Киев

В России есть губернские и уездные города; в числе тех и других есть такие, кои должно назвать казенными, потому что в них встречаются по большей части одни только должностные лица; помещики же бывают в них только иногда, по делам. В них беспрестанно меняется картина общества, которая через десять лет, можно сказать, возобновляется во всем своем составе. Киев более чем всякий другой принадлежал к числу сих казенных городов.

Малороссия, которая ныне разделена на две губернии, Черниговскую и Полтавскую, тогда составлена была из трех: Киевской, Черниговской и Новгородско-Северской; большая часть нынешней Полтавской губернии составляла тогдашнюю Киевскую. Жители Черниговских уездов, а еще более Новгородско-Северских, сохранили или приняли много русских навыков, бывши неоднократно под владычеством Московских государей; жители же южной Малороссии остались почти такими же казаками, какими были при Хмельницком. Богатейшие из тогдашних Киевских помещиков редко покидали свои хутора, с крестьянами своими, кои лет десятка два-три перед тем были им равными, имели одинаковые вкусы, одинаковые обычаи, одинаковую пищу, также всему предпочитали борщ и галушки, столь же нежно любили свиней, в одежде сохранили ту же Запорожскую неопрятность. Их губернский город был за Днепром, почти в ненавистной им Польше и со времен Петра Великого в них беспрерывно начальствовали Москали и Немцы. Они чуждались его, хотя в нем ни язык, ни происхождение простого народа им вовсе не были чужды; однакоже в последние годы царствования Екатерины, то обязанные служить по выборам, то привлекаемые приятностями общежития, они начали чаще и в большем количестве появляться.
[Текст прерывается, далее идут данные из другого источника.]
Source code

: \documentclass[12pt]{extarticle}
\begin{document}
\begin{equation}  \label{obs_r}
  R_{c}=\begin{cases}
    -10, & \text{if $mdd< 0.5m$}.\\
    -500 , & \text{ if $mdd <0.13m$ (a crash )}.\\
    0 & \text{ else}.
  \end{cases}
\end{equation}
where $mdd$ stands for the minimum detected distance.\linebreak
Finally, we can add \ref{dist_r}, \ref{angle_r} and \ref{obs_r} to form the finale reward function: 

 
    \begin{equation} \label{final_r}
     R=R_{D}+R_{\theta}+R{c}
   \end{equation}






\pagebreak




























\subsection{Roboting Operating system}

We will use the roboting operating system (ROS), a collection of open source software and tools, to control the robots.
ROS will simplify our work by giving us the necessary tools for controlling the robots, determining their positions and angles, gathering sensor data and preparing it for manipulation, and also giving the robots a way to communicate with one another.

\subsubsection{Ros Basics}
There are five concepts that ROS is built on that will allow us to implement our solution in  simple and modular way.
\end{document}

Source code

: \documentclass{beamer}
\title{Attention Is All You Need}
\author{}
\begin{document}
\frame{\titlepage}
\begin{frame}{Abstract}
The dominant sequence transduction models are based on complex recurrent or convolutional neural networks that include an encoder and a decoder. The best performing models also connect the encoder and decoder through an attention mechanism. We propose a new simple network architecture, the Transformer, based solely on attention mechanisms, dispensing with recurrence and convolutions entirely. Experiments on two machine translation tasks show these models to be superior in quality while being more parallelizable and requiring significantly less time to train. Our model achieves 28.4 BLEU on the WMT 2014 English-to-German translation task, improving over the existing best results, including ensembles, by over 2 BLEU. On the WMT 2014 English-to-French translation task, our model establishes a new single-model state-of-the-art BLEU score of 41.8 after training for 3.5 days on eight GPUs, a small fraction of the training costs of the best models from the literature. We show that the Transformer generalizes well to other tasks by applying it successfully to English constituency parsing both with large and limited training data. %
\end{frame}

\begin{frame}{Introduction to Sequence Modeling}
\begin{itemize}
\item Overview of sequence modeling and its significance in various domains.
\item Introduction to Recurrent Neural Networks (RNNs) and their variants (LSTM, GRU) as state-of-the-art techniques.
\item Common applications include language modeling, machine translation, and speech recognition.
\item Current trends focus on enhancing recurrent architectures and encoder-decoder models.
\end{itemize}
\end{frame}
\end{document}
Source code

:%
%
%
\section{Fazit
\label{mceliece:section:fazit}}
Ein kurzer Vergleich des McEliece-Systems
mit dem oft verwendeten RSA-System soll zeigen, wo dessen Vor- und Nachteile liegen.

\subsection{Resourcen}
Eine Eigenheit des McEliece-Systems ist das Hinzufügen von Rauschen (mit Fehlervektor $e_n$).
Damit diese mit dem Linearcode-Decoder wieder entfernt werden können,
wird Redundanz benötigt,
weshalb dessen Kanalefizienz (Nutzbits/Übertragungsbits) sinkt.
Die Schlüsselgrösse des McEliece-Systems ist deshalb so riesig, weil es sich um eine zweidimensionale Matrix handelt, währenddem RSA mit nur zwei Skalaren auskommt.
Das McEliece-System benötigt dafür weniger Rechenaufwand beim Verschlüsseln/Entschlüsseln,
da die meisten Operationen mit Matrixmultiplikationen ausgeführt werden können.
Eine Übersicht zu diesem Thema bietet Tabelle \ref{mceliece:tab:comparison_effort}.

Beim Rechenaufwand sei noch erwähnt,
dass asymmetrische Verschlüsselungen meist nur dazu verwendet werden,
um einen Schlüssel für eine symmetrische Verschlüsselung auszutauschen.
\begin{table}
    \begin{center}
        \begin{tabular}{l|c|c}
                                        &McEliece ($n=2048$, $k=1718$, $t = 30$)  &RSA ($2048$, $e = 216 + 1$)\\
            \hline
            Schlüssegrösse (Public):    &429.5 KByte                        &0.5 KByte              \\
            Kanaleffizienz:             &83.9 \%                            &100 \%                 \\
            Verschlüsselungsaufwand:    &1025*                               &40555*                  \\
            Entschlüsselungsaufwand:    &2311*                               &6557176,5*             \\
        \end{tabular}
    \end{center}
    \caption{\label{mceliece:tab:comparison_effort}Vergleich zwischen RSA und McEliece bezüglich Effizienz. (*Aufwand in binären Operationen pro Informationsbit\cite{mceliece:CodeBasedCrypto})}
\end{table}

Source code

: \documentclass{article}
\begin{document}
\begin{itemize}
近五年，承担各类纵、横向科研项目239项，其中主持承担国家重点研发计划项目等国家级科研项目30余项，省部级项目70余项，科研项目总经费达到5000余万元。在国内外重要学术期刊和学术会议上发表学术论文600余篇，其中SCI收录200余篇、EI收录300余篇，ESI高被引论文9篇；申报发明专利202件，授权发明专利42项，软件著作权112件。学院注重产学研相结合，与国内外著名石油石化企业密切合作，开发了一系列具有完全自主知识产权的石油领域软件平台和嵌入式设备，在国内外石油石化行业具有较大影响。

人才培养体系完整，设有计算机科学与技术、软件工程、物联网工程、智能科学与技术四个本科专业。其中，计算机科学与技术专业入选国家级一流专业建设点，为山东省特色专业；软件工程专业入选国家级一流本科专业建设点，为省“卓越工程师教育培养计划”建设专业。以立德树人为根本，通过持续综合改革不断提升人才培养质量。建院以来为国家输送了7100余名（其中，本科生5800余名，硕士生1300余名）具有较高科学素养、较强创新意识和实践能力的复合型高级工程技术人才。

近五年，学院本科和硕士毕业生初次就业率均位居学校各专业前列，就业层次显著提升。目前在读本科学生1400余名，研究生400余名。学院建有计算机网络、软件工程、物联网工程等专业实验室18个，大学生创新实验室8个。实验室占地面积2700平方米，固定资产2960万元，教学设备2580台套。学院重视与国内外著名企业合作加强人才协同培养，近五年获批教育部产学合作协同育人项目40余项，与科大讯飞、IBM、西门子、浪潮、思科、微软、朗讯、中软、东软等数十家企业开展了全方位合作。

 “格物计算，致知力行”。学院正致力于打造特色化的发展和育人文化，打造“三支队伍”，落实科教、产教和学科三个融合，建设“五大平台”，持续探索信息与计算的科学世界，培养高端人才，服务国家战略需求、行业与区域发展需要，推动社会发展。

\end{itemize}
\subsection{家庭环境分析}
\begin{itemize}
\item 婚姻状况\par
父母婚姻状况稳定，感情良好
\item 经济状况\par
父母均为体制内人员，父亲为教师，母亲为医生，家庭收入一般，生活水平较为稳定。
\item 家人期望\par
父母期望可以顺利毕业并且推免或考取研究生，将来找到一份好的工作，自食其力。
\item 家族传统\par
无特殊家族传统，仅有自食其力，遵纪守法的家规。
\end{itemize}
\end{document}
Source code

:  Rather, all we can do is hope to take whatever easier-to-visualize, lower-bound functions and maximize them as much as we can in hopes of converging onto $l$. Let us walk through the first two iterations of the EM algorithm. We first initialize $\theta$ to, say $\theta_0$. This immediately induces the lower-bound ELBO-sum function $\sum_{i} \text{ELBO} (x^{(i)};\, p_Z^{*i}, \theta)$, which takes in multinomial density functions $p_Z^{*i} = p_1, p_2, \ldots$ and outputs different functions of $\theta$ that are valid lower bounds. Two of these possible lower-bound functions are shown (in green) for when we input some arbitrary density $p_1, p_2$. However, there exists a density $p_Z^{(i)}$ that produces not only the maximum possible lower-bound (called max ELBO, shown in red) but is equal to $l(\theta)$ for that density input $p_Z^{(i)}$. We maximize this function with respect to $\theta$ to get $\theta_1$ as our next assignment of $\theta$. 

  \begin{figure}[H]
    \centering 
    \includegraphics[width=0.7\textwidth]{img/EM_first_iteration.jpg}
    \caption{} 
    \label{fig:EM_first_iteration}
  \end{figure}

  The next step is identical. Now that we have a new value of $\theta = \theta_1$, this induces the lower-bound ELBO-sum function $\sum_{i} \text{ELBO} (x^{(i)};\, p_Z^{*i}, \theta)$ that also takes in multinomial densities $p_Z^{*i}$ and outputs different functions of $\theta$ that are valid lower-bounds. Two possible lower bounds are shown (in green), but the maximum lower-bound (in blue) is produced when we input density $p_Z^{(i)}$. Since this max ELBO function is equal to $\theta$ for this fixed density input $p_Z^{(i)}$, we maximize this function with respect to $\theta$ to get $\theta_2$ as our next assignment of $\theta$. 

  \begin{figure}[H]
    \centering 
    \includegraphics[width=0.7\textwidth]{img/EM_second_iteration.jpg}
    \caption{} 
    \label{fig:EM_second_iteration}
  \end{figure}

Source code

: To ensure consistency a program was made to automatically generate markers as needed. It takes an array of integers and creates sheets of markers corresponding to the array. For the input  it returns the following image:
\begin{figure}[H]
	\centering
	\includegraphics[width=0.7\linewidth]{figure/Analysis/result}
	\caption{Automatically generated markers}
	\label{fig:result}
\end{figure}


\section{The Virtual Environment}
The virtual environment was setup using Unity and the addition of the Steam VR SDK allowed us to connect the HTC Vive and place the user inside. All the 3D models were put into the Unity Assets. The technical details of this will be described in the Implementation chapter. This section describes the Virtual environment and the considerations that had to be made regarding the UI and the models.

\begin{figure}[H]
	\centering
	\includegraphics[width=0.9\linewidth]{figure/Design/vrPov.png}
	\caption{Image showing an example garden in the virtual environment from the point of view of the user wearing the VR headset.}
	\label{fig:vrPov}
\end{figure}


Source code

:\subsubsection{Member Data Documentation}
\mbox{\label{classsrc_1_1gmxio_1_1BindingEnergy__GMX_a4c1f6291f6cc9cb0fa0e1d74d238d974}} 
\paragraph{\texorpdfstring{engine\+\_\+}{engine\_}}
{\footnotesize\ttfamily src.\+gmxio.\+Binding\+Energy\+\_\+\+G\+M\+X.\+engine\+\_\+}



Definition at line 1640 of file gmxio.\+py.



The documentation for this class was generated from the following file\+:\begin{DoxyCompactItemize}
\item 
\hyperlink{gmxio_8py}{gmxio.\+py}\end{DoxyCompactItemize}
В изображении лиц, составлявших тогдашнее Киевское общество, должен буду я следовать, так сказать, иерархическому порядку мест, ими занимаемых, и потому должен начать с губернатора или правителя наместничества, как Екатерина Вторая, сия Немка, страстная ко всему Русскому и вводившая везде Русские названия, повелела им именоваться.

Тогда управлял Киевским наместничеством осьмидесятилетний, полумертвый старец, Семен Ермолаевич Ширков, старший генерал-поручик по армии, в польской ленте Белого Орла. Он разрушался, но все упрямился оставаться на губернаторстве; наконец, его уволили с честью и пенсией. Об нем самом осталось у меня самое тусклое воспоминание, но мне очень памятны почести, ему воздаваемые. Из уважения ли к его глубокой старости, или следуя чинопочитанию, которое в то время строго соблюдалось, мой отец всегда на крыльце его встречал и до крыльца провожал. Его довольно любили, но семейство его было самое странное; вообще весь этот род Ширковых, Курских помещиков, как прежде, так и после, имел весьма худую славу; членов его обвиняли в насилиях, убийствах, кровосмешении, разного рода преступлениях, из коих некоторые были доказаны по делам. Так как семейство сие недолго при нас оставалось и я чуть его помню, то и почитаю себя в праве не входить в описание всех ужасов, кои слышал я после о сих Русских Атридах.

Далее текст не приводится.